Fig. 3: The effect of miR-130a on ATP production rate, oxidative phosphorylation, reactive oxygen species content, and mitochondrial membrane potential.
figure 3

AF Total ATP production rates were measured by Agilent Seahorse analyzer under normoxia or HR conditions. The ECAR and OCR were measured under basal conditions. By obtaining these data under basal conditions and after serial addition of Rotenone/antimycin A, total cellular ATP Production Rates could be measured in real-time. n = 5 in each group. Data were expressed as mean ± SD; Statistical significances by two-tailed Student’s t-test, *P < 0.05, **P < 0.01 vs. Ctrl. The results of seahorse tests were normalized to the value per 5000 cells. G-K Mitochondrial respiration was measured including ATP production, maximal respiration, Proton leak, spare respiratory capacity, and basal respiration by Agilent Seahorse analyzer under normoxia or HR conditions. n = 5 in each group. Data were expressed as mean ± SD; Statistical significances by two-tailed Student’s t-test, *P < 0.05, **P < 0.01 vs. Ctrl. The results of seahorse tests were normalized to the value per 5000 cells. FCCP: Carbonyl cyanide-4 (trifluoromethoxy) phenylhydrazone. L-O ROS content and MMP of NC, miR-130 OE, and miR-130 KD cells under normoxia or HR condition. MMP of NC, miR-130 OE, and miR-130 KD cells under normoxia or HR condition. TMRE fluorescent dye was used to detect MMP. Nuclei were stained with DAPI. The cells were observed by laser confocal microscopy.
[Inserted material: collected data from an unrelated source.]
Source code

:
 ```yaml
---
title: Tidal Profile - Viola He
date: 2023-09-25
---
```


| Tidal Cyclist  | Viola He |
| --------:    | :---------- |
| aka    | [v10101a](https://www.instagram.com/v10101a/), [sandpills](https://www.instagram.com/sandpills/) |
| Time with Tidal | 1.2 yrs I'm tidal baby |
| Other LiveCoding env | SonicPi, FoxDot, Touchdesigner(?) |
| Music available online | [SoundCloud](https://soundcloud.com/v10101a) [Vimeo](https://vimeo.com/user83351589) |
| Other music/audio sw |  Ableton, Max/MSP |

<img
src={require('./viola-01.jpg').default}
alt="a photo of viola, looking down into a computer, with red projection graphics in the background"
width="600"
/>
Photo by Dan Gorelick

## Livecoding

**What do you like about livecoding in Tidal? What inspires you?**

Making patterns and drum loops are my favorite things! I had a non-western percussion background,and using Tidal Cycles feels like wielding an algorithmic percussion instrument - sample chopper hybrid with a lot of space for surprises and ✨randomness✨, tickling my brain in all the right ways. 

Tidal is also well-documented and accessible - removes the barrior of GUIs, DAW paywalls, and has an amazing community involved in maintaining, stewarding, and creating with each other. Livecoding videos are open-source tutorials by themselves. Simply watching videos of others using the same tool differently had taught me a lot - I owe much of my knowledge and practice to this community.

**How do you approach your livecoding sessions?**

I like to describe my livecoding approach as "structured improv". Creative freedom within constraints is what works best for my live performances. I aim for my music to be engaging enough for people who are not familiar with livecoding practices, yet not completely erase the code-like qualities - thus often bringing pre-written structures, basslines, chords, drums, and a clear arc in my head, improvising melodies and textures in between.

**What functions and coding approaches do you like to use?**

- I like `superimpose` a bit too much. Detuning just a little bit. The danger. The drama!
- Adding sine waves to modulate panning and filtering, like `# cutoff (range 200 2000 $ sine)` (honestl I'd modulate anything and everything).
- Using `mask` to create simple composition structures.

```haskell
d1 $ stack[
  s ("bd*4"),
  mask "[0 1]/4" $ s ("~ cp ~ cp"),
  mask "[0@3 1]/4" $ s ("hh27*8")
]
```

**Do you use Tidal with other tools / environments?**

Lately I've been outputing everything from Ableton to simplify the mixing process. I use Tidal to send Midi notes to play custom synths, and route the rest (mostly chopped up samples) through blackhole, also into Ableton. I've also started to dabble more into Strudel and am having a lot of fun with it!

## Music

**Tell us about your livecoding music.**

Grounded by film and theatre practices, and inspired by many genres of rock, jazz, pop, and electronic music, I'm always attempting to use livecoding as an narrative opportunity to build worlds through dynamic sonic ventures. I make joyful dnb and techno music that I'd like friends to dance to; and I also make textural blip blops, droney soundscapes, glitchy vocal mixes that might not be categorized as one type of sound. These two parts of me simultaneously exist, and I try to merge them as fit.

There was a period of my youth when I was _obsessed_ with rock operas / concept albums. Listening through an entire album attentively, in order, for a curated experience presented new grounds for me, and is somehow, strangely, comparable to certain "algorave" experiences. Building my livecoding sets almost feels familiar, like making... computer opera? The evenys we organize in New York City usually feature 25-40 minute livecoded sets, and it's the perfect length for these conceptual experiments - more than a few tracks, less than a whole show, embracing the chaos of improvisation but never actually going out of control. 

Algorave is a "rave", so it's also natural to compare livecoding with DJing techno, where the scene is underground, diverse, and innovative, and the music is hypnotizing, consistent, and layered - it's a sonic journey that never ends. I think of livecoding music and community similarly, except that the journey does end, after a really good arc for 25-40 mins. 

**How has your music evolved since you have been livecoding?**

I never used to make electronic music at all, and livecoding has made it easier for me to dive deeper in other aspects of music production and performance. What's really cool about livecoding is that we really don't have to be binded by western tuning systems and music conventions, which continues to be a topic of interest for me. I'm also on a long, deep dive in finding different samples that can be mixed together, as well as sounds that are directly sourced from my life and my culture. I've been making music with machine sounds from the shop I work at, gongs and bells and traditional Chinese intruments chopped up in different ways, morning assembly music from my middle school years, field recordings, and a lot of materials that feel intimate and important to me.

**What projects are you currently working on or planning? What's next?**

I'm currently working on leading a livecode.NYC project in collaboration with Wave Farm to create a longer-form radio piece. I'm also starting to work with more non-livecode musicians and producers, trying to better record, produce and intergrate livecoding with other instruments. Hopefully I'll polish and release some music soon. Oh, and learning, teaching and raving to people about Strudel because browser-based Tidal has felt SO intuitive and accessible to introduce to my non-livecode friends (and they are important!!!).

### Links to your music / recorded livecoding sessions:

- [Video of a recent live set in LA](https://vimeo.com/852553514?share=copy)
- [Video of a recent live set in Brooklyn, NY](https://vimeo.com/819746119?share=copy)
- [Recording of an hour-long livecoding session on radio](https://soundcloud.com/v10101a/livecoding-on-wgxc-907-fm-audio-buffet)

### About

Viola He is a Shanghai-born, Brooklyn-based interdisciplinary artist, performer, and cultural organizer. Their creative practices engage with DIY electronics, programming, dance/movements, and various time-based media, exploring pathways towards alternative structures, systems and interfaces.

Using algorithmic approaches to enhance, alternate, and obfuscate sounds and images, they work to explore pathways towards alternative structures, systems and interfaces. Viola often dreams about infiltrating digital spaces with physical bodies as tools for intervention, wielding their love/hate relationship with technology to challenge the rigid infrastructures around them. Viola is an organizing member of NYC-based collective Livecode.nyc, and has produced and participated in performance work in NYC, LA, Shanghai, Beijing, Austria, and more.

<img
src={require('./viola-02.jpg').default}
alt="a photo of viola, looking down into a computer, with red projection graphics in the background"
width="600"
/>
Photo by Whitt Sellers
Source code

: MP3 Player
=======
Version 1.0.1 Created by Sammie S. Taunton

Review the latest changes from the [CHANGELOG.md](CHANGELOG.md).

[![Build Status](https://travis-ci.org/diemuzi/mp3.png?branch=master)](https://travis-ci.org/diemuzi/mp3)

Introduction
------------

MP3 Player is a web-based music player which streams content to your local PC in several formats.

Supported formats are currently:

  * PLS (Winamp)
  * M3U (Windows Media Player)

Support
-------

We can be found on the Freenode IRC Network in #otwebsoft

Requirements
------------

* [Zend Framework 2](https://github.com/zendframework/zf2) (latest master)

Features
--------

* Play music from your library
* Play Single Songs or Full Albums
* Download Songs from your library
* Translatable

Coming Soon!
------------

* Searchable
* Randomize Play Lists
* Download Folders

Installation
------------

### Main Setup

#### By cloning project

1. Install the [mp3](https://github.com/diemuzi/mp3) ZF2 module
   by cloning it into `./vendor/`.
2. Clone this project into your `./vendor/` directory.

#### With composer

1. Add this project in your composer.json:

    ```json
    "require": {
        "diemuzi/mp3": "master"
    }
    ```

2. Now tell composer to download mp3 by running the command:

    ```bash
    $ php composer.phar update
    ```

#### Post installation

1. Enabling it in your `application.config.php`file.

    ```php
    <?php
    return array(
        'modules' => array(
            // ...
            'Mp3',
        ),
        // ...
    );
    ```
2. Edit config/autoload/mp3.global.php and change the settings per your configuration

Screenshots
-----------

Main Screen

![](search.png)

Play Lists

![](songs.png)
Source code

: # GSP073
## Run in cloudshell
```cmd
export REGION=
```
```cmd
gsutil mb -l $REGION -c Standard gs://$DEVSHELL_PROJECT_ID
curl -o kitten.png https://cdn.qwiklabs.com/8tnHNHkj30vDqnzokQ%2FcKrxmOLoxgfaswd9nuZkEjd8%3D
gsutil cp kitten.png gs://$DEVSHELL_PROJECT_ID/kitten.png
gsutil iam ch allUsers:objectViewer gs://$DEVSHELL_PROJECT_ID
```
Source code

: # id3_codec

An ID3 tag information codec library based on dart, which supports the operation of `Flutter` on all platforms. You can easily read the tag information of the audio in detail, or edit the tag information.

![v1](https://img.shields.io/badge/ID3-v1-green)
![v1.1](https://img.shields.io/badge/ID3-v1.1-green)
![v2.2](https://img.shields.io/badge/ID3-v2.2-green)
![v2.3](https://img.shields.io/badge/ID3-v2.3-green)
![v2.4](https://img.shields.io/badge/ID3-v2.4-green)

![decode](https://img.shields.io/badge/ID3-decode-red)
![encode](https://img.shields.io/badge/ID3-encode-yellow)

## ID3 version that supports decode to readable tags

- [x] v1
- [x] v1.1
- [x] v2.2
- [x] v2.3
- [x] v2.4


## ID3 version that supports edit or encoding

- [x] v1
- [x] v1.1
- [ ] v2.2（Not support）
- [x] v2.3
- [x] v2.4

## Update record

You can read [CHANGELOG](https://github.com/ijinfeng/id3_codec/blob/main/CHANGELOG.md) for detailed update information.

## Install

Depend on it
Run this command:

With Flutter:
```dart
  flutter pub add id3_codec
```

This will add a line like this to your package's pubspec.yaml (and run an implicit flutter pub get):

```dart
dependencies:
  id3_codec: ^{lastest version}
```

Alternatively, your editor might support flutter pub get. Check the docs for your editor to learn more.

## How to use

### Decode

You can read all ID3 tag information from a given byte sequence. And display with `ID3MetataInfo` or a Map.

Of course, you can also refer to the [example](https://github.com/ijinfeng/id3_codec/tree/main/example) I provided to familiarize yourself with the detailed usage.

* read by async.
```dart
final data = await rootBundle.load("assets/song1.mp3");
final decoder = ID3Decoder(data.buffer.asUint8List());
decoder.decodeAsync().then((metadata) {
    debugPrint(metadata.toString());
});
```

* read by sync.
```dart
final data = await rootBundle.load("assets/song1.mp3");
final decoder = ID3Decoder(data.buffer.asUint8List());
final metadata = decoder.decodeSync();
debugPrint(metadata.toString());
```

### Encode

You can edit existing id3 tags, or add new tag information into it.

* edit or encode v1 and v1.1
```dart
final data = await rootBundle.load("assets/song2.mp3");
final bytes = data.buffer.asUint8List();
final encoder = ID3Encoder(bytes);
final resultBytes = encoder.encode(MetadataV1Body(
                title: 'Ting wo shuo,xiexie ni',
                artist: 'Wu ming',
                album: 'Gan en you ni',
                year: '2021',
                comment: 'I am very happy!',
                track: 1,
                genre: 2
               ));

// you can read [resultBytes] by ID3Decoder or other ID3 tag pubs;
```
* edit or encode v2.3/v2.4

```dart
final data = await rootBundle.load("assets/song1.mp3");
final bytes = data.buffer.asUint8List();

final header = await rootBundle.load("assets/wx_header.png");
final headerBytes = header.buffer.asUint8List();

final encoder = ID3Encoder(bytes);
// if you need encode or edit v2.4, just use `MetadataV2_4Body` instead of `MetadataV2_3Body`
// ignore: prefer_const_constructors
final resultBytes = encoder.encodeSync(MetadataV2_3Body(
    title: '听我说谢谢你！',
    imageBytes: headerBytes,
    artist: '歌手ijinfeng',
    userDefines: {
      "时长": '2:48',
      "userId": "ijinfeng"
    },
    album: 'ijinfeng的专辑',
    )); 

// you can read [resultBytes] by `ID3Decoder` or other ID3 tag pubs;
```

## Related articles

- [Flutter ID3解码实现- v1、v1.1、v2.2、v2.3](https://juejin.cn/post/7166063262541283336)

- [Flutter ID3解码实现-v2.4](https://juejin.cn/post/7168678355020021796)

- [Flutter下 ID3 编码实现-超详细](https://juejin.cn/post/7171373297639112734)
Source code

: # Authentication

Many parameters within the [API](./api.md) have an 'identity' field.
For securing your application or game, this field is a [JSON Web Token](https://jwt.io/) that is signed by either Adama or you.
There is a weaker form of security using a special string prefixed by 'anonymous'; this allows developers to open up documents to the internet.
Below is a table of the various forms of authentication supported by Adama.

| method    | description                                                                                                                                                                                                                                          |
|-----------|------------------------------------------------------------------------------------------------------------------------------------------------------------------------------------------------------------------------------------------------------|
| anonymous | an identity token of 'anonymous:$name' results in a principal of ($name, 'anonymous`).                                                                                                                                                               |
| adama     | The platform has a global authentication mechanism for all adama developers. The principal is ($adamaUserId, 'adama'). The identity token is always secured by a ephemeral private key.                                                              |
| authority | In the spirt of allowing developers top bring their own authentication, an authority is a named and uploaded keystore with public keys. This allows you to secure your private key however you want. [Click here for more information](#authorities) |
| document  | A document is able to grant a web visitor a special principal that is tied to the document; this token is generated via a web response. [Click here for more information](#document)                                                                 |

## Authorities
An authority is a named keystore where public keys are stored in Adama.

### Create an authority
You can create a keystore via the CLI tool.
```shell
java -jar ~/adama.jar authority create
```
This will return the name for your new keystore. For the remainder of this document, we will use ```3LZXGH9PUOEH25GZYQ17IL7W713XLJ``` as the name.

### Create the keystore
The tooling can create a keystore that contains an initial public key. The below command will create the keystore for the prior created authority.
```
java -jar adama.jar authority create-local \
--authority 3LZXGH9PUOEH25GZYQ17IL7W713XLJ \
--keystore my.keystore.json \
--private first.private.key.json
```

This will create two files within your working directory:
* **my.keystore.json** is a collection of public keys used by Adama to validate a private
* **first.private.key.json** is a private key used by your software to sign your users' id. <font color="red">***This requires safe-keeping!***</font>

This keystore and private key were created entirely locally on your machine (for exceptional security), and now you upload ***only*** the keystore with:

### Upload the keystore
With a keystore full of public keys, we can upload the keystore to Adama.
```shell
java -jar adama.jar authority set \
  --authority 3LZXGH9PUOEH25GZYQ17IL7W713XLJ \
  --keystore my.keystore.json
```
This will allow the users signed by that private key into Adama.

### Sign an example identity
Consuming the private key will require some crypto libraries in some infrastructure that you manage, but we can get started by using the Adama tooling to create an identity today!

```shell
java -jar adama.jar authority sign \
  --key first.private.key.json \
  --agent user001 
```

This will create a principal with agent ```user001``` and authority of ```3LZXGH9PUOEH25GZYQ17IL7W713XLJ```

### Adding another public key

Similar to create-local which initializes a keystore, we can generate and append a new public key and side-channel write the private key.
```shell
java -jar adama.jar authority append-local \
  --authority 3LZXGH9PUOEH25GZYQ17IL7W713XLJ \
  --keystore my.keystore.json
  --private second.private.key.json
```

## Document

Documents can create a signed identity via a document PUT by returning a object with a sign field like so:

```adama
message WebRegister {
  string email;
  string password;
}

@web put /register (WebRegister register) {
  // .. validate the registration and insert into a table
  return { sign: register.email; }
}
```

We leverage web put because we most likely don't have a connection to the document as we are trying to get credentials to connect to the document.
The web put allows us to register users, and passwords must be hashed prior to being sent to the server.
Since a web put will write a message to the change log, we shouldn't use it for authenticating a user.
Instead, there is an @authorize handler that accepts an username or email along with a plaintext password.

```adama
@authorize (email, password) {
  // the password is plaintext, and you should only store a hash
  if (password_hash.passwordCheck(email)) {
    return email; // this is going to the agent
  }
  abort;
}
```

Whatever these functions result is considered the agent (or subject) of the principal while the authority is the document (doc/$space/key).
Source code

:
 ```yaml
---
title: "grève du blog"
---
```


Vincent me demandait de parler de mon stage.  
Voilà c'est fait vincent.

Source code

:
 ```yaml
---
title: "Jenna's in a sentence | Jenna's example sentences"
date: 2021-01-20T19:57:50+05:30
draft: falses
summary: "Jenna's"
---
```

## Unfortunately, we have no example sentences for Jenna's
Fluorescence intensity was measured by ImageJ software. Scale bars, 50 μm and 10 μm in magnified. n = 3 in each group. Data were expressed as mean ± SD; Statistical significance by two-tailed Student’s t-test, *P < 0.05, **P < 0.01 vs. Ctrl NC; #P < 0.05, ##P < 0.01 vs. HR NC. ROS reactive oxygen species, MMP: mitochondrial membrane potential.

MiR-130a exerted a mitochondrial quality control system by mediating mitochondrial dynamics and mitophagy

The next question was, after mitochondrial dysfunction in myocardial IRI, how did the mechanisms responsible for the elimination of dysfunctional mitochondria work? Studies have shown mitochondrial quality control (QMC) system including mitochondrial dynamics and mitophagy, is essential for mitochondrial function following injury [27]. Therefore, we explored whether miR-130a could further affect mitochondrial dynamics and mitophagy in myocardial IRI. There are some mitochondrial-protein-specific proteases in the QMC as follows: Mitofusins 1 and 2 (MFN1, MFN2) involve in the fusion, the GTP-dependent dynamin-related protein 1 (DRP1) regulates the fission, and Bcl2/adenovirus E1B 19 kDa protein-interacting protein 3 (BNIP3), FUN14 domain containing 1 (FUNDC1), PARKIN, microtubule-associated protein 1 A/1B-light chain 3 (LC3) cause mitophagy. Western blot (WB) results showed MFN1, MFN2, FUNDC1, and LC3II expression significantly decreased in the HR NC group, compared with the Ctrl NC group. Similarly, miR-130a over-expression caused MFN1, MFN2, FUNDC1, and LC3II expression to decrease under normoxia and HR conditions. Meanwhile, MFN1, FUNDC1, PINK1, and LC3II expression significantly increased in the miR-130a KD group, compared with the NC group under normoxia and HR conditions (Fig. 4A, B). These results suggested that under HR condition mitochondrial fusion and FUNDC1-mediated mitophagy would be suppressed, and over-expression of miR-130a could increase the suppression effect. Moreover, suppression of miR-130a could promote mitochondrial fusion and FUNDC1-mediated mitophagy, which reversed the myocardial HRI.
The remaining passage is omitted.